Stored data
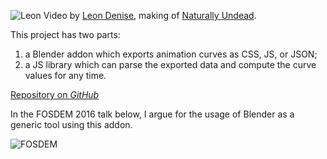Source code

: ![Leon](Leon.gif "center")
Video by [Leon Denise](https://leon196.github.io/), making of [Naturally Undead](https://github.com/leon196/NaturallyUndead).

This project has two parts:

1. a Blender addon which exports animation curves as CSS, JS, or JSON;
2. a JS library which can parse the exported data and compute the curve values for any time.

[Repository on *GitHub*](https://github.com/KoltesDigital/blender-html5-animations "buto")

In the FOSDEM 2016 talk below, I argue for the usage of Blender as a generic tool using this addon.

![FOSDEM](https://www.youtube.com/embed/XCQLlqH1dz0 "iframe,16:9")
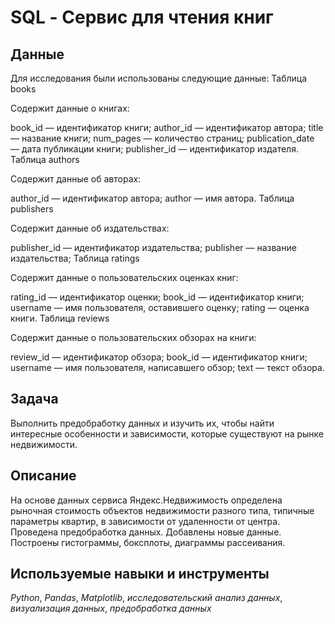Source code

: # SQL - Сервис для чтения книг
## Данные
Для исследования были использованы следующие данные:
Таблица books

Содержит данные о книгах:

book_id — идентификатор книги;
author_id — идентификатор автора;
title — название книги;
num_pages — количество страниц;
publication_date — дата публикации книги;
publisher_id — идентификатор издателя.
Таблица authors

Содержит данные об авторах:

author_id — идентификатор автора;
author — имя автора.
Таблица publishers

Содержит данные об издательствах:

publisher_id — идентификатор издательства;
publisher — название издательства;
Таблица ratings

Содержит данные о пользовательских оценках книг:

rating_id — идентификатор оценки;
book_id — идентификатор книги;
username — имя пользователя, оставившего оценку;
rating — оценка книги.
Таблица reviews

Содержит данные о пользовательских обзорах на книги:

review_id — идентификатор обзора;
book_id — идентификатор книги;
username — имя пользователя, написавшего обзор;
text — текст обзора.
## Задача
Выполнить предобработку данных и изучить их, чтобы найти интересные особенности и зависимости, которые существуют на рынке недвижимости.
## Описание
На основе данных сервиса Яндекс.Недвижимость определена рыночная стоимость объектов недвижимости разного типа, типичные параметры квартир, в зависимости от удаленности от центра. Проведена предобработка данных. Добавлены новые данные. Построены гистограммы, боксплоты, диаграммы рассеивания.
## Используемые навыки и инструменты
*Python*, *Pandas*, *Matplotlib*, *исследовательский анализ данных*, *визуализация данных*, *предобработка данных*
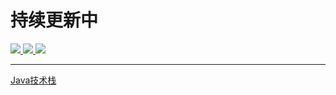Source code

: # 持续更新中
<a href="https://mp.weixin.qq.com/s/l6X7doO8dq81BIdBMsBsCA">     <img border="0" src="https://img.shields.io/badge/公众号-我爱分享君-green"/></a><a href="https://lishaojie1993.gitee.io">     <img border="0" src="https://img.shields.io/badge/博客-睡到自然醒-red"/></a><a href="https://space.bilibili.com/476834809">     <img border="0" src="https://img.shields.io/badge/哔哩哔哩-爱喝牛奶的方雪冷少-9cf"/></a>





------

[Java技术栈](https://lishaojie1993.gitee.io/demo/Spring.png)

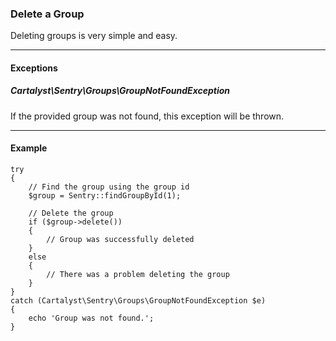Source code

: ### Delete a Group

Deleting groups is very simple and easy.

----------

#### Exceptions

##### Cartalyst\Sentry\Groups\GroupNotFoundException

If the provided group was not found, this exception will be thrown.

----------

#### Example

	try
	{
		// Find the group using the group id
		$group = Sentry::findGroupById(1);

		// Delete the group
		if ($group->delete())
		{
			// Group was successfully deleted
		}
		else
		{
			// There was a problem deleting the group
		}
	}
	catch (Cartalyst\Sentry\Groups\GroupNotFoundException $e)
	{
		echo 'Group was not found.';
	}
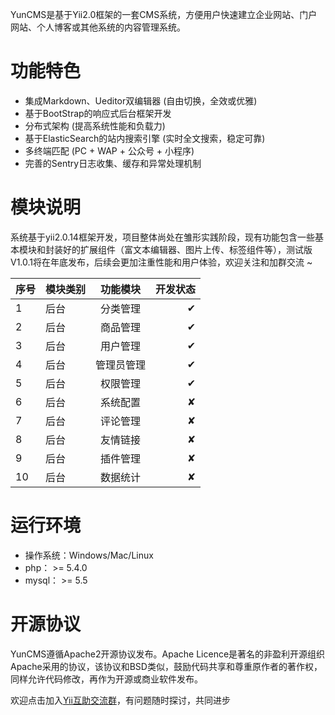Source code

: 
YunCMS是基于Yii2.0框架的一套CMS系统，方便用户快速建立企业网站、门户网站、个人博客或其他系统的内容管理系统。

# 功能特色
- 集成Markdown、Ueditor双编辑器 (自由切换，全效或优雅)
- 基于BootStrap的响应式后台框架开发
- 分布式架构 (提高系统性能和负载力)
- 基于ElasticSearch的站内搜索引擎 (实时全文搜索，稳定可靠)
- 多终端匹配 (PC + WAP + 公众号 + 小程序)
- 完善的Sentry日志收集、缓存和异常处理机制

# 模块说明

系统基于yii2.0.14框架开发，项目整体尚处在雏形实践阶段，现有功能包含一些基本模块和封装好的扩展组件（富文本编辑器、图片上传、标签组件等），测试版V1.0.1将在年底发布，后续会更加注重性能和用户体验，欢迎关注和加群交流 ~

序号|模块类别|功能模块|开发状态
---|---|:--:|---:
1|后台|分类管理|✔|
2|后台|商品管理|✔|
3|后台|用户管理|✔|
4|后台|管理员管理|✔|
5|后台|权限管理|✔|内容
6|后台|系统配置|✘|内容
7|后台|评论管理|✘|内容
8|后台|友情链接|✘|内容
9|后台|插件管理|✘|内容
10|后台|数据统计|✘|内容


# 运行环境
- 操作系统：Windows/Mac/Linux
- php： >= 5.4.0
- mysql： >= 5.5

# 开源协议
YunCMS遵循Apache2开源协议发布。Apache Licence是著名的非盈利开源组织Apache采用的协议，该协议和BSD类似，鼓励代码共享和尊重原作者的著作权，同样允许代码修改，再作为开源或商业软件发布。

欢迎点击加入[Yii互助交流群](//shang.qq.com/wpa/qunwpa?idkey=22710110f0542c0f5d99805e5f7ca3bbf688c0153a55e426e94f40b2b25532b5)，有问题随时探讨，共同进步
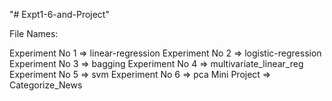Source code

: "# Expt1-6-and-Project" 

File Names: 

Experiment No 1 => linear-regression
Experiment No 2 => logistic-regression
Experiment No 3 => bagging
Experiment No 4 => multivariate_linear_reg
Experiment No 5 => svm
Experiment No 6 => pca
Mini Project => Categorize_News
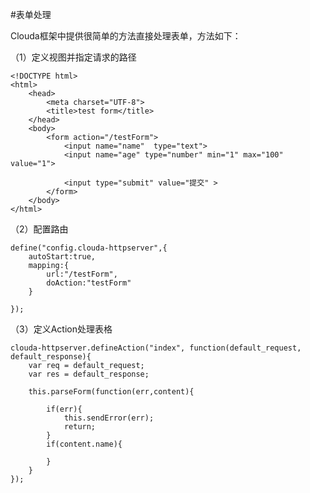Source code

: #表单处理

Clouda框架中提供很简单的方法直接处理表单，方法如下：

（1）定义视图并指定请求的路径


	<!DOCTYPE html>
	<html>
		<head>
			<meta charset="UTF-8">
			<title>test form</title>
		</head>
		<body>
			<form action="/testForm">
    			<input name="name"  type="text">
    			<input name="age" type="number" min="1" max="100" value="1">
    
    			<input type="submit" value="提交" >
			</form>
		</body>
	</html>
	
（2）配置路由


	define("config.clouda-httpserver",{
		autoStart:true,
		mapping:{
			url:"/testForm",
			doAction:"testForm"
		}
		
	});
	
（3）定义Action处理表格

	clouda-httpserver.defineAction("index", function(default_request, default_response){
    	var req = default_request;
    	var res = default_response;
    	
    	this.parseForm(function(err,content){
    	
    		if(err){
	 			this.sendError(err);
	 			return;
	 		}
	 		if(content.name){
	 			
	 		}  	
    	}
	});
---
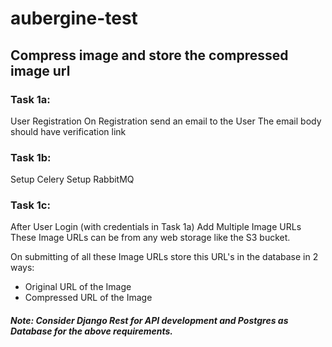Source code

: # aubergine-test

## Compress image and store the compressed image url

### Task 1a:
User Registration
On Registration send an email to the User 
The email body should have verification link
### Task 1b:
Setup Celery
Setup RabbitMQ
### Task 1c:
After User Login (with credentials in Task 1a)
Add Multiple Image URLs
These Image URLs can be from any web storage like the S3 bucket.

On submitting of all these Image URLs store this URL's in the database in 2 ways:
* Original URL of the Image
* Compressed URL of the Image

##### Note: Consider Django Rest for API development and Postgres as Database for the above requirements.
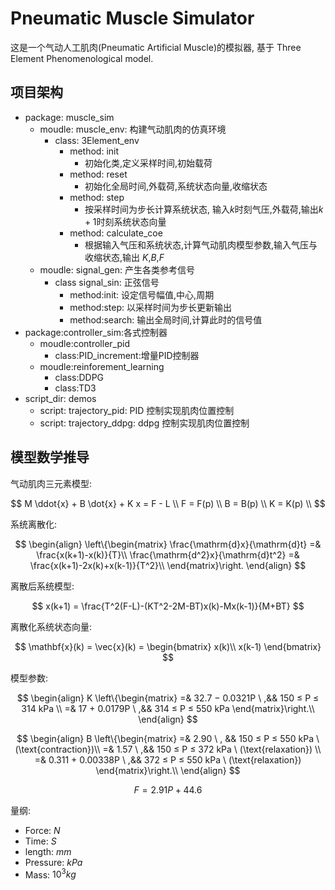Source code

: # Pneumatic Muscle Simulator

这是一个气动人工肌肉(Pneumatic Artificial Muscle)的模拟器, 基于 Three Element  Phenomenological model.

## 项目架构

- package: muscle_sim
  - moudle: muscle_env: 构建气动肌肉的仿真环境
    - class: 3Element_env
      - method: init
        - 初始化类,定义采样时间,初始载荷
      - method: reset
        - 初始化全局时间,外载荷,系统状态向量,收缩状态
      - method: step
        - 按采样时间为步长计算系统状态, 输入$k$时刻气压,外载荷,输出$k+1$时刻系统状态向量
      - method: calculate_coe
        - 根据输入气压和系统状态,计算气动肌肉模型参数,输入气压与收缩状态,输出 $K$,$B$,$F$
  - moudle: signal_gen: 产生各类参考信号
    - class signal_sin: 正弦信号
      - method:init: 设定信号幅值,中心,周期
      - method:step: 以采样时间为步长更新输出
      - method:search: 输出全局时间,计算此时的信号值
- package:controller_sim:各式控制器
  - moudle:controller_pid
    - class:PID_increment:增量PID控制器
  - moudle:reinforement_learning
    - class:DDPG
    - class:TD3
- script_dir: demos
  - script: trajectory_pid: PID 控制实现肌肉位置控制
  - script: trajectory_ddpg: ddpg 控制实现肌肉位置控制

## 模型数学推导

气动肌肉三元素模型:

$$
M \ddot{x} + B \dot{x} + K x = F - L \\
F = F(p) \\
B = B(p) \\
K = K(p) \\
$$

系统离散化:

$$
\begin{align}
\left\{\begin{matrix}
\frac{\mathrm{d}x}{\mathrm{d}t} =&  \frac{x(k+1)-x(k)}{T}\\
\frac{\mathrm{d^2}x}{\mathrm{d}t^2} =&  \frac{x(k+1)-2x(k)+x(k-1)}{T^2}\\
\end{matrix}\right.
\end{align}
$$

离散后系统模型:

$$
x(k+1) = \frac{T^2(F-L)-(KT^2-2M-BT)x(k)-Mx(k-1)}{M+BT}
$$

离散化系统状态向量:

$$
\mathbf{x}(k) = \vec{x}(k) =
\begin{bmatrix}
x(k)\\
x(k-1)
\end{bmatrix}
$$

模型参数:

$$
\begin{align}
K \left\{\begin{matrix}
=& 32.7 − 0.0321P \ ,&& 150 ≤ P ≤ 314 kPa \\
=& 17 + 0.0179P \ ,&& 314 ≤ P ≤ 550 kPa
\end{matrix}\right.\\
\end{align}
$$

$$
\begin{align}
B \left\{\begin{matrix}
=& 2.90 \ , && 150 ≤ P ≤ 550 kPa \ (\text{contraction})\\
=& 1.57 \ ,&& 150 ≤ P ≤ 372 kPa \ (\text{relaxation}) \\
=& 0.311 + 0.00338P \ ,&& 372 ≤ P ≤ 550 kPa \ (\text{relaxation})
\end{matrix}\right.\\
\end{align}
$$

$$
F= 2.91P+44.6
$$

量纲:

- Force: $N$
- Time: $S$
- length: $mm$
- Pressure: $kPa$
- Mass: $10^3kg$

→ **What the task asks**
Wherever the string "пользователя" appears in a line of the records above, copy that line.

→ **Answer to the exercise**
username — имя пользователя, оставившего оценку;
username — имя пользователя, написавшего обзор;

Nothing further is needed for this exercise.